Even though qsort is ignorant of the semantics of the types you are sorting, it still works remarkably well with non-trivial types. If I'm not mistaken, it will work with all standard containers, despite them not being POD types.
I suppose that the prerequisite for qsort working correctly on a type T is that T is /trivially movable/. Off the top of my head, the only types that are not trivially movable are those that have inner pointers. For example:
struct NotTriviallyMovable
{
NotTriviallyMovable() : m_someElement(&m_array[5]) {}
int m_array[10];
int* m_someElement;
};
If you sorted an array of NotTriviallyMovable then the m_someElements would end up pointing to the wrong elements.
My question is: what other kinds of types do not work with qsort?
Any type that is not a POD type is not usable with qsort(). There might be more types that are usable with qsort() if you consider C++0x, as it changes definition of POD. If you are going to use non-POD types with qsort() then you are in the land of UBs and daemons will fly out of your nose.
This doesn't work either for types that have pointers to "related" objects. Such pointers have many of the issues associated with "inner" pointers, but it's a lot harder to prove precisely what a "related" object is.

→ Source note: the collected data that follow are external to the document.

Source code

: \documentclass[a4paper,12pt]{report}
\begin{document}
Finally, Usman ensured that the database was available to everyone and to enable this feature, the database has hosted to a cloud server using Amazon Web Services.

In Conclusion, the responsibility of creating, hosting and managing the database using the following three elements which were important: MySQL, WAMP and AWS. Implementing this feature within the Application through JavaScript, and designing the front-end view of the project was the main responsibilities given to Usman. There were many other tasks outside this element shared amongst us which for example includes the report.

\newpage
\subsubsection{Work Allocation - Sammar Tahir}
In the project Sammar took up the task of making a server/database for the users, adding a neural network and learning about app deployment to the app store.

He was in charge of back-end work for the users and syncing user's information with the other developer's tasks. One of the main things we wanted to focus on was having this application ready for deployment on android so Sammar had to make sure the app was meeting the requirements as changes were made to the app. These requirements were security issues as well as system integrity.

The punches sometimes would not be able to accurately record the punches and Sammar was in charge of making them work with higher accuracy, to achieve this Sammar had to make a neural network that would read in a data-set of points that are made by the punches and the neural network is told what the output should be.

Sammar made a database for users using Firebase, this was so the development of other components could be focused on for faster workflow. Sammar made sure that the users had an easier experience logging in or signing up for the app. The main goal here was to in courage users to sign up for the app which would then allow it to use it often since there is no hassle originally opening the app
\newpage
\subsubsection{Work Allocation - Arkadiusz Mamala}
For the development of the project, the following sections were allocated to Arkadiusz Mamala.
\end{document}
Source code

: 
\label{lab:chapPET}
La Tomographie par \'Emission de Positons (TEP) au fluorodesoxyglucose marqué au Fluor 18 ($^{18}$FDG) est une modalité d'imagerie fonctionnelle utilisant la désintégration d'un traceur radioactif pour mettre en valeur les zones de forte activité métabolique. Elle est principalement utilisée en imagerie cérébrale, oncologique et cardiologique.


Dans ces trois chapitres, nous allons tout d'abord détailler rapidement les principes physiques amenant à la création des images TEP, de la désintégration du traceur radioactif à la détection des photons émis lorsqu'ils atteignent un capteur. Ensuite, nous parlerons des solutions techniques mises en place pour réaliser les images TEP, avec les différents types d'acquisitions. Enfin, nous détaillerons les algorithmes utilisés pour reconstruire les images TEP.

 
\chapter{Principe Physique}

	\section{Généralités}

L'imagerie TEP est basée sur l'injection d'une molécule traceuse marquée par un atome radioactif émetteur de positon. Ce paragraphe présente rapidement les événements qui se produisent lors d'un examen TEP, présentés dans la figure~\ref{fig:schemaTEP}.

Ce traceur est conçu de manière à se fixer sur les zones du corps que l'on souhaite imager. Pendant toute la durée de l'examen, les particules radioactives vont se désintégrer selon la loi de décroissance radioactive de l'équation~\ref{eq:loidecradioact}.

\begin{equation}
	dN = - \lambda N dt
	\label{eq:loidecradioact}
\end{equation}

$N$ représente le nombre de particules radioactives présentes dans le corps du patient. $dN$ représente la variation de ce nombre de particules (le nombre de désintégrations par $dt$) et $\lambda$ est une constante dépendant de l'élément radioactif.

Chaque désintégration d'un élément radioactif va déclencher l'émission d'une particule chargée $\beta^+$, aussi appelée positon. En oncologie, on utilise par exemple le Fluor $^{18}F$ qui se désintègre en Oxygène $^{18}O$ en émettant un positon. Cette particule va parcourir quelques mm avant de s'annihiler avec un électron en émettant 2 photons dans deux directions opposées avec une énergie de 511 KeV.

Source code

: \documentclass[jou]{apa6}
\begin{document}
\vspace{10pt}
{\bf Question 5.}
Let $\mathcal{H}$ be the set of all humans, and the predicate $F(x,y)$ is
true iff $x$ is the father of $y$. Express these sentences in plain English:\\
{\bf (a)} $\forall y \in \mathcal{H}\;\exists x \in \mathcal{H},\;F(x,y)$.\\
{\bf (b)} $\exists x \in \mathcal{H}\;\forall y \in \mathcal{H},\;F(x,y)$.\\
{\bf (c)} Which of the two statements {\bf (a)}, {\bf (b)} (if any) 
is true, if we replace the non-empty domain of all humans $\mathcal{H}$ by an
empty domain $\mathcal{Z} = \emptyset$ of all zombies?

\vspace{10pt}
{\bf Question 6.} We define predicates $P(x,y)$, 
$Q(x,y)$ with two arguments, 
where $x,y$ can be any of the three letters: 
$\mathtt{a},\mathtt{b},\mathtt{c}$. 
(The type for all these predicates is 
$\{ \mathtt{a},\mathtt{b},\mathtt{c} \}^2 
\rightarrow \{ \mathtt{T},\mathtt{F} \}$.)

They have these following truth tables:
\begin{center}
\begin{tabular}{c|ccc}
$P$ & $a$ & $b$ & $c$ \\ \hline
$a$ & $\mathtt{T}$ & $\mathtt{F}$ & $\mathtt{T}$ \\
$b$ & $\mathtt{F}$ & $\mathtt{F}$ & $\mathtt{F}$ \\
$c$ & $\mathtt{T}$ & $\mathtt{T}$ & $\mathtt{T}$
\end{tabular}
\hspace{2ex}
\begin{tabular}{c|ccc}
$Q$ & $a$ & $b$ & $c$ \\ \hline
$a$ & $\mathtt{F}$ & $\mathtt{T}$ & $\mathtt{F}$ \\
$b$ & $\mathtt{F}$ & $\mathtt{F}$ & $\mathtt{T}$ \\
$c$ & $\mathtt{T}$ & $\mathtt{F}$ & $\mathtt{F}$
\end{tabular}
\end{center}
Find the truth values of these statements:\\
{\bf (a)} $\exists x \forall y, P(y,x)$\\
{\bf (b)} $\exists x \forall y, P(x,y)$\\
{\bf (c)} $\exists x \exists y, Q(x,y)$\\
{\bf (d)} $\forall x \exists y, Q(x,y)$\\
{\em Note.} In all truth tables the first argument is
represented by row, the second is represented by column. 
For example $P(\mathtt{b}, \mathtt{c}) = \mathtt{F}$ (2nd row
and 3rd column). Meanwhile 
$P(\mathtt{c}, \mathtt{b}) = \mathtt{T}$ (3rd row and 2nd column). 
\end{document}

A specific kind of "related" objects are objects with backpointers. If object A and B are bit-swapped, and A and C pointed to each other, then afterwards B will point to C but C will point to A.
You are completely mistaken. Any non-POD type working with qsort is complete and utter luck. Just because it happens to work for you on your platform with your compiler on a blue moon if you sacrifice the blood of a virgin to the Gods and do a little dance first doesn't mean that it actually works.
Oh, and here's another one for not trivially movable- types whose instances are externally observed. You move it, but you don't notify the observer, because you never called the swap or copy construction functions.
"If I'm not mistaken, it will work with all standard containers"
The whole question boils down to, in what implementation? Do you want to code to the standard, or do you want to code to implementation details of the compiler you have in front of you today? If the latter, then if all your tests pass I guess it works.
If you're asking about the C++ programming language, then qsort is required to work only for POD types. If you're asking about a specific implementation, which one? If you're asking about all implementations, then you've sort of missed your chance, since the best place for that kind of straw poll was C++0x working group meetings, since they gathered together representatives of pretty much every organization with an actively-maintained C++ implementation.
For what it's worth, I can pretty easily imagine an implementation of std::list in which a list node is embedded in the list object itself, and used as a head/tail sentinel. I don't know what implementations (if any) actually do that, since it's also common to use a null pointer as a head/tail sentinel, but certainly there are some advantages to implementing a doubly-linked list with a dummy node at each end. An instance of such a std::list would of course not be trivially movable, since the nodes for its first and last elements would no longer point to the sentinel. Its swap implementation and (in C++0x) its move constructor would account for this by updating those first and last nodes.
There is nothing to stop your compiler switching to this implementation of std::list in its next release, although that would break binary compatibility so given how most compilers are managed it would have to be a major release.
Similarly, the map/set/multimap/multiset quartet could have nodes that point to their parents. Debugging iterators for any container might conceivably contain a pointer to the container. To do what you want, you'd have to (at least) rule out the existence of any pointer into the container in any part of its implementation, and a sweeping statement like "no implementation uses any of these tricks" is pretty unwise. The whole point of having a standard is to make statements about all conforming implementations, so if you haven't deduced your conclusion from the standard, then even if your statement is true today it could become untrue tomorrow.